I have about 5MB in swap.

Now kick off make -j8 in the linux kernel tree.  CPU goes to about 80/20
user/system
Top looks like this:

 18:21:46 up  1:08,  2 users,  load average: 17.71, 12.19, 12.55
299 processes: 290 sleeping, 9 running, 0 zombie, 0 stopped
CPU states:  77.4% user,  22.6% system,   0.0% nice,   0.0% idle
Mem:    127184K total,   124664K used,     2520K free,     2644K buffers
Swap:   498004K total,    20160K used,   477844K free,    11612K cached

So I have pushed about 20M into swap with a really busy system (SCSI ext2)

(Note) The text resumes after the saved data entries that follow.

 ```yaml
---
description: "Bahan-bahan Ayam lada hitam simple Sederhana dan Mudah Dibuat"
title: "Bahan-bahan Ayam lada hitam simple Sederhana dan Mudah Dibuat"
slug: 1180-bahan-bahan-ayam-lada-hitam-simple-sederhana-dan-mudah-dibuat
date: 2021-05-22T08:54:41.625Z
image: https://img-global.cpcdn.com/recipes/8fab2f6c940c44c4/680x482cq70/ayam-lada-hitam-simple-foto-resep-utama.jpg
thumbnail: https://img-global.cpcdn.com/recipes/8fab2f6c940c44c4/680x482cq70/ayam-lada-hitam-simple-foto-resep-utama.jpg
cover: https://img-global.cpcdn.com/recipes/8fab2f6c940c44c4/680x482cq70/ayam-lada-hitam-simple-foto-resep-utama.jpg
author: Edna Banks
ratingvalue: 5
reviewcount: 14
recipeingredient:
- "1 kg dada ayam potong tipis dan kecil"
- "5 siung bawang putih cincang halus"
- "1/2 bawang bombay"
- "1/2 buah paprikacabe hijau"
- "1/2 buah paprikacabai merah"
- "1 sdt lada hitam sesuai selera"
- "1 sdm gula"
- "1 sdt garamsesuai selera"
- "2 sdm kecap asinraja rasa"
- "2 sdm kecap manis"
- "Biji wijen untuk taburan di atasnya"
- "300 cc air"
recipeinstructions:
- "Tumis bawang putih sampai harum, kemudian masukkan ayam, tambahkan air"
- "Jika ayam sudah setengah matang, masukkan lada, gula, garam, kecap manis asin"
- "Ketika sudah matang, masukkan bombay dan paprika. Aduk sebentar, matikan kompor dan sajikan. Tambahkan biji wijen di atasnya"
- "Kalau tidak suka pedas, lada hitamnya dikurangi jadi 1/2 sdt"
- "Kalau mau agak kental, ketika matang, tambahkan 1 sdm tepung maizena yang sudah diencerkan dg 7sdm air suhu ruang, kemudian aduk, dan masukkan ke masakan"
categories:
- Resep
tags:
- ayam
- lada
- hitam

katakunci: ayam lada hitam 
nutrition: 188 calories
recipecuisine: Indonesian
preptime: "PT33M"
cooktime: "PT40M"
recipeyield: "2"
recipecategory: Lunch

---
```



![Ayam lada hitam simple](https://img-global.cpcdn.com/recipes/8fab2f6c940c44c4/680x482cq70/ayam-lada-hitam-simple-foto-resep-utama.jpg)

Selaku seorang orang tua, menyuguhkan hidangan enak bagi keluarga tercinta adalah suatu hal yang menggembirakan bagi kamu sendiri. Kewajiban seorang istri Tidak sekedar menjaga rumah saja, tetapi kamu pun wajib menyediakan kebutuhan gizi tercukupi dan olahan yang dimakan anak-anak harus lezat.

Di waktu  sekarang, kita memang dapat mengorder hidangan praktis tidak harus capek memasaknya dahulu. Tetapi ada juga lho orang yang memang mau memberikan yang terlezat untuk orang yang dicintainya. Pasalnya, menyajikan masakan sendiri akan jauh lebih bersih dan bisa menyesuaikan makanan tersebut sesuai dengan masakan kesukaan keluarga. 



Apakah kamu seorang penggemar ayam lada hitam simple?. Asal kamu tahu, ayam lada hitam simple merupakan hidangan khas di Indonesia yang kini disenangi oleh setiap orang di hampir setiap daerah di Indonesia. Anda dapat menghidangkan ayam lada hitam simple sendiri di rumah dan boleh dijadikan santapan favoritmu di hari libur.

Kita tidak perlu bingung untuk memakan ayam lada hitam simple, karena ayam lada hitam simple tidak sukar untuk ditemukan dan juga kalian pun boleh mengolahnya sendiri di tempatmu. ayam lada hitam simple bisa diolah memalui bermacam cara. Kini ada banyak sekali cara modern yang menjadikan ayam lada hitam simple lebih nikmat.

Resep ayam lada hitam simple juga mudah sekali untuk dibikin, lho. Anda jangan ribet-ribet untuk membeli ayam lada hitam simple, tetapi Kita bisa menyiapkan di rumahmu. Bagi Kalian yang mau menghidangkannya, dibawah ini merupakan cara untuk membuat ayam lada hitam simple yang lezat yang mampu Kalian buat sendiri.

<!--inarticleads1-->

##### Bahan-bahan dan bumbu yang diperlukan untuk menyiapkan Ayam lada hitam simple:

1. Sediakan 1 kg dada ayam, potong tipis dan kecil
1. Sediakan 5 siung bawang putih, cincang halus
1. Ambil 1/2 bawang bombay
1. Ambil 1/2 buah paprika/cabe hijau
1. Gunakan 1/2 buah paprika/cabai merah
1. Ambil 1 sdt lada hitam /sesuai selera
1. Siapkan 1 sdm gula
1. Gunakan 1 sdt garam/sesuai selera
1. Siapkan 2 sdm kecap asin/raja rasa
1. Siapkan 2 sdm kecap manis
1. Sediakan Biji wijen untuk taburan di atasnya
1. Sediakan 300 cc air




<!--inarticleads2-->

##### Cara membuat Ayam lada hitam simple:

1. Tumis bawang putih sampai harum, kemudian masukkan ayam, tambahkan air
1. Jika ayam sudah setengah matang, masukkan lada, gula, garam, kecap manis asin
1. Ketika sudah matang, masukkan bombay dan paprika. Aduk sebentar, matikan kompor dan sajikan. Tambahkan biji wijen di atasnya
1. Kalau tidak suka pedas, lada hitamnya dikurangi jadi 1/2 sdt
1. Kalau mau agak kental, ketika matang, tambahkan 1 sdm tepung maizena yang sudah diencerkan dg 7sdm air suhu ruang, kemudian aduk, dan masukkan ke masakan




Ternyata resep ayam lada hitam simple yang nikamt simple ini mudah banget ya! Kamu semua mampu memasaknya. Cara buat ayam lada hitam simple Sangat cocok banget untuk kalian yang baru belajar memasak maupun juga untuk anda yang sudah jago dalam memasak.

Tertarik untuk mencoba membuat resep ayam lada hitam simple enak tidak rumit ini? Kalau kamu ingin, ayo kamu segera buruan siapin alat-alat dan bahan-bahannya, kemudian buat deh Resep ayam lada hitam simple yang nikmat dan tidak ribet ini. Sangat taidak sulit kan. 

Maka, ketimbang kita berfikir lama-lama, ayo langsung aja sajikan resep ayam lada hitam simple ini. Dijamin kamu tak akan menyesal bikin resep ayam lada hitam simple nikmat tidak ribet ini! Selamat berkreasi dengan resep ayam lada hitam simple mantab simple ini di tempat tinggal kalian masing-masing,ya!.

I run make -j8 in the source tree and am able to get the machine in a state
where it is no longer interactive at the terminal, it seems to be hung, the
make is generating nothing, top is not refreshing, machine responds to pings
fine.  Last top refresh shows:

 18:26:41 up  1:13,  3 users,  load average: 39.39, 19.70, 14.99
393 processes: 383 sleeping, 10 running, 0 zombie, 0 stopped
CPU states:  39.6% user,  35.7% system,   0.0% nice,  24.7% idle
Mem:    127184K total,   123244K used,     3940K free,     2880K buffers
Swap:   498004K total,    34504K used,   463500K free,    26332K cached

I wait about 5 mintes to be sure I am not going to get anything back any
time soon.
Send cntl-c to the make, it takes abot a minute to quit. top starts
refreshing and
looks like this:

 18:31:55 up  1:19,  3 users,  load average: 228.76, 167.10, 80.71
331 processes: 330 sleeping, 1 running, 0 zombie, 0 stopped
CPU states:   1.3% user,  27.7% system,   0.0% nice,  71.0% idle
Mem:    127184K total,    87804K used,    39380K free,     3184K buffers
Swap:   498004K total,    31776K used,   466228K free,    24856K cached

If I try again to run the make -j8 I can not seem to get it to "hang" again.
Figuring it now has something cached that it can get to, I move to a
different source tree and run another make -j and it hangs again in a
different spot but with the same symptoms.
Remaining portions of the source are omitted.